Would you count the lines in the entries below that contain "local"? Reply with the number only.
::: Information
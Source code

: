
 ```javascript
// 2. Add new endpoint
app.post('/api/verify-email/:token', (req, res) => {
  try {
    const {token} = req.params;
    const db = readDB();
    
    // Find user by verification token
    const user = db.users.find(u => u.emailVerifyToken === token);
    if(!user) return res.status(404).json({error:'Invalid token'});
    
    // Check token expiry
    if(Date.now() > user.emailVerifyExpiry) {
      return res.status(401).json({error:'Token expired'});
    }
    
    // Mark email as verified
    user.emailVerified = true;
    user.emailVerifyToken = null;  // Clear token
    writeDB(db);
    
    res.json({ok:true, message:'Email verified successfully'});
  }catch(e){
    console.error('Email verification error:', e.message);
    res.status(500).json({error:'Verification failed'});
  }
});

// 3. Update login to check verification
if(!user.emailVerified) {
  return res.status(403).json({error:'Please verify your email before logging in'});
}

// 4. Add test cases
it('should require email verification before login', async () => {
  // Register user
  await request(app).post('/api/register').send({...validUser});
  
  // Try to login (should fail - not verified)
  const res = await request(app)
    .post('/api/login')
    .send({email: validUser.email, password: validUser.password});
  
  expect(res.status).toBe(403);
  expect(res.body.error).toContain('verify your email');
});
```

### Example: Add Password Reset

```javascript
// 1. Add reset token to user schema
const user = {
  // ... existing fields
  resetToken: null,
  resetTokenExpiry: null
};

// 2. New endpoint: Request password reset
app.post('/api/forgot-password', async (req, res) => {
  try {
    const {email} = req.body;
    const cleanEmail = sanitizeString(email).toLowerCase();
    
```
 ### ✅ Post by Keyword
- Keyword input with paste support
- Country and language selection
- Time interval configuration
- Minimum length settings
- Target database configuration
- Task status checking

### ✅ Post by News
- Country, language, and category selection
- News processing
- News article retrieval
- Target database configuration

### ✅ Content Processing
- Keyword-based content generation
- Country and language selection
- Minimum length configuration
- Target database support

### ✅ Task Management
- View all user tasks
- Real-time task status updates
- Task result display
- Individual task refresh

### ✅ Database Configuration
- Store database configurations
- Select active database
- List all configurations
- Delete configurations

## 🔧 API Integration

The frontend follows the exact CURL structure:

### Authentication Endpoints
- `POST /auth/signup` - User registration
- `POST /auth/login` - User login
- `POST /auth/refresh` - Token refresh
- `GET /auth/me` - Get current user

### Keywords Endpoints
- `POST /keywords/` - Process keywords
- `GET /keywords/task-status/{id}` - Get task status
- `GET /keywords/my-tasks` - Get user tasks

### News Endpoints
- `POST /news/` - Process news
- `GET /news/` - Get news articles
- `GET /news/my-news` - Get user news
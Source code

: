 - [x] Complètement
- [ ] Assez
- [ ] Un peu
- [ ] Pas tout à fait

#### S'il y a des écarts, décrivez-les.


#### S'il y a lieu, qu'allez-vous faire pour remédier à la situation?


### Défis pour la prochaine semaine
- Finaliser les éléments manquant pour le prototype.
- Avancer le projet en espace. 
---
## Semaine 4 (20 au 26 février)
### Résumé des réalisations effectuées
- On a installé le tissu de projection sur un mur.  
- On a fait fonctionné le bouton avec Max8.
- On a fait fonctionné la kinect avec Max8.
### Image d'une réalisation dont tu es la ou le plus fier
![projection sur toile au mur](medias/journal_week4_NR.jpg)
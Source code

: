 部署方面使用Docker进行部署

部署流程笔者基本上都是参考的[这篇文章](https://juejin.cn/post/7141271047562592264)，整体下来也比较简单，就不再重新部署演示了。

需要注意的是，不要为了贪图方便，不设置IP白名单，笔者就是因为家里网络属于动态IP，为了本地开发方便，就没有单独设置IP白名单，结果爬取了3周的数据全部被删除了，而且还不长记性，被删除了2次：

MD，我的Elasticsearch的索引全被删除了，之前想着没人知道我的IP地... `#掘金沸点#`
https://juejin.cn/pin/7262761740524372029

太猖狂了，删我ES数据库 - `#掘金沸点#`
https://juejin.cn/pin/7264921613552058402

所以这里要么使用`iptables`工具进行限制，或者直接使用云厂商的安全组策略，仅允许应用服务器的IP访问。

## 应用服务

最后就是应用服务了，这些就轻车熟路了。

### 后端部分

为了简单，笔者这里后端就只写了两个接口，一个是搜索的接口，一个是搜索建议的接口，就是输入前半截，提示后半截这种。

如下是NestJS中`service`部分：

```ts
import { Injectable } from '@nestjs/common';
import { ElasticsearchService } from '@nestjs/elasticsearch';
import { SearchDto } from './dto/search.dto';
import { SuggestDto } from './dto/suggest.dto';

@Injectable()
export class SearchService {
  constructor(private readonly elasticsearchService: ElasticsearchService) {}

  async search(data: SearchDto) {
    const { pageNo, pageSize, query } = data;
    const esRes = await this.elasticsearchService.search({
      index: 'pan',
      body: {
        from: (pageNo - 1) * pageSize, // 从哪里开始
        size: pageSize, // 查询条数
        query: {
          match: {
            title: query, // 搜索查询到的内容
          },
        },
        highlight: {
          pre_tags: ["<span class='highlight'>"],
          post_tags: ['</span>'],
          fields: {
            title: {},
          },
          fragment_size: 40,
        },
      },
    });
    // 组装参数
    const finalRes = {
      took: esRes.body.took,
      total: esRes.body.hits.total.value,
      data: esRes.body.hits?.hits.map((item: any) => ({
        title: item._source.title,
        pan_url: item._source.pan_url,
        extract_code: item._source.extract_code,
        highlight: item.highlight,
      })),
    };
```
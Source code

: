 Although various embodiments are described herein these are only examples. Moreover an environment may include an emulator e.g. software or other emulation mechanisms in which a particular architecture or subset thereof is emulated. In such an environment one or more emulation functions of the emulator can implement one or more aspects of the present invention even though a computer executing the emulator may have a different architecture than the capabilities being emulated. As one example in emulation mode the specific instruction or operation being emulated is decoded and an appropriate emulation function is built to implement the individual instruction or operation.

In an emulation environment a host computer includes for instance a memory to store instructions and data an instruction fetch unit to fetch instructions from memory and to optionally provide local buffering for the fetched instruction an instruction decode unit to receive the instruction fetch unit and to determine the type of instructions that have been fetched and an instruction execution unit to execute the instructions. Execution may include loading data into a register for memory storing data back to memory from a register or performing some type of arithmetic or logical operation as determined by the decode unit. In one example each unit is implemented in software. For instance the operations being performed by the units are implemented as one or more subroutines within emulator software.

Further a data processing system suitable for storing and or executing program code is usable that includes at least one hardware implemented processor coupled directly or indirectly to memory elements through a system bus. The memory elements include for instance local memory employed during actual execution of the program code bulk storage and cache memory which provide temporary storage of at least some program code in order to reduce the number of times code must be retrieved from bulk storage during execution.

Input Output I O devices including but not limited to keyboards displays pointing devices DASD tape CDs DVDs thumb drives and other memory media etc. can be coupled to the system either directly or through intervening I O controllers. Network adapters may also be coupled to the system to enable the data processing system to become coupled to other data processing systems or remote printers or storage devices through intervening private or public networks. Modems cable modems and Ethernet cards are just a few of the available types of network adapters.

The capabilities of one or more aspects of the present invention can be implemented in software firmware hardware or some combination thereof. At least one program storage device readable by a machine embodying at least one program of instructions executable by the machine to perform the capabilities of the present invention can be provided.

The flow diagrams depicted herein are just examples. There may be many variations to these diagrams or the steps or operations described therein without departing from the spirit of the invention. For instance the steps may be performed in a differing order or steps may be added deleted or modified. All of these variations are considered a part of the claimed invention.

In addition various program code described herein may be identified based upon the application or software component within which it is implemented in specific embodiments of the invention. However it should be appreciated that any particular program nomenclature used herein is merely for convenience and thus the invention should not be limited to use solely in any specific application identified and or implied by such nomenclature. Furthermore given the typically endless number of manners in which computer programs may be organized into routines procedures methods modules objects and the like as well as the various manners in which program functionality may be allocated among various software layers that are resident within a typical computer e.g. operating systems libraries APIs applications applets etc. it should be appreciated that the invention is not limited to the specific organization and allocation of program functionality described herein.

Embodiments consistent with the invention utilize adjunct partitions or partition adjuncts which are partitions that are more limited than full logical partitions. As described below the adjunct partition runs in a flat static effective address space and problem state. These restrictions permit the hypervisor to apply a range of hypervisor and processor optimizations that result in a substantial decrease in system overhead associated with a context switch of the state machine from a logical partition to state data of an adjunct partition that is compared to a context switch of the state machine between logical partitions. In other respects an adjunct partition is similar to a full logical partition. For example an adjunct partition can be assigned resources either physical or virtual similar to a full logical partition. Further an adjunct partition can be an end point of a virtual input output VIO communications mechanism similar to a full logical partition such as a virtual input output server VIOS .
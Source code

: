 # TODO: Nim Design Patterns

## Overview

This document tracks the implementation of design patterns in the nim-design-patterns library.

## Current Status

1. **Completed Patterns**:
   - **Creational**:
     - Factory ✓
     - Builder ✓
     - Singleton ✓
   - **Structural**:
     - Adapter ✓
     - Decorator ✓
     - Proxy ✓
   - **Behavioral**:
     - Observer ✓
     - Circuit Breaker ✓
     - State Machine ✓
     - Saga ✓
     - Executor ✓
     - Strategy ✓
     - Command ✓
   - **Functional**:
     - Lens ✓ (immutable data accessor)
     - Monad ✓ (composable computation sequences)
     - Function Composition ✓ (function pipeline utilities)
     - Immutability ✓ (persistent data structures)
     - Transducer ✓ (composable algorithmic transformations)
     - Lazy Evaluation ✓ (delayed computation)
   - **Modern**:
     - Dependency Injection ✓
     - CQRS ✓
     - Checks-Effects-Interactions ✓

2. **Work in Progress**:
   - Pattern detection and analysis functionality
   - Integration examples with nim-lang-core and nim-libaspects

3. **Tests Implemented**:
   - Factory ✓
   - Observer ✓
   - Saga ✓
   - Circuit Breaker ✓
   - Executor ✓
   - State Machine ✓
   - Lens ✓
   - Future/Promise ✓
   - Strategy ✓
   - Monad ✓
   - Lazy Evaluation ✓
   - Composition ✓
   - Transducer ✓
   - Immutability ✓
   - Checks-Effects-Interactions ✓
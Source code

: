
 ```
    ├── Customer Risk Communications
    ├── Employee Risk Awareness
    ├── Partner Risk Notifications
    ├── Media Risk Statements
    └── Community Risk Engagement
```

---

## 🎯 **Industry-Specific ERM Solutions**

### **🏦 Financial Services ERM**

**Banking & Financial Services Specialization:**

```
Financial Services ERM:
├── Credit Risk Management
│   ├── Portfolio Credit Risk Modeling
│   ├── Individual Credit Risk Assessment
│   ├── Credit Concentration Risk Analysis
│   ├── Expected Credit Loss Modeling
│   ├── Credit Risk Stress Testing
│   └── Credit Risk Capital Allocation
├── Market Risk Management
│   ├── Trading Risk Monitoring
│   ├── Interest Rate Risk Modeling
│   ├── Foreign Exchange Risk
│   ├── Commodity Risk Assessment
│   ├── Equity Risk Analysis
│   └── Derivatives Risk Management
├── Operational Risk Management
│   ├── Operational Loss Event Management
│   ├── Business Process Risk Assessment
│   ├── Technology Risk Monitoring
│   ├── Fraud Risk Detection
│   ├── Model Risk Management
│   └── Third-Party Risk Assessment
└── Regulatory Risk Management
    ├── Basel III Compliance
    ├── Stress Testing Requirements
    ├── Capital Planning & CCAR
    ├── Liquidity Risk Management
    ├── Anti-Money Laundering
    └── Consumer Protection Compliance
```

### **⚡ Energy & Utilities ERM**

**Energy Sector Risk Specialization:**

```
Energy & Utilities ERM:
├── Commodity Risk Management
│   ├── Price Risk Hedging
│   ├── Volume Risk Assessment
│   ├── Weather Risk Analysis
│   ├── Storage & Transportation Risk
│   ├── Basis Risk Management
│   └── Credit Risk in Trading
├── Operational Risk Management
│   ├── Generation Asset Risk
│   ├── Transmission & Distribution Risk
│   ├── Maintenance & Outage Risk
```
::::::
**Solution to the problem:** 2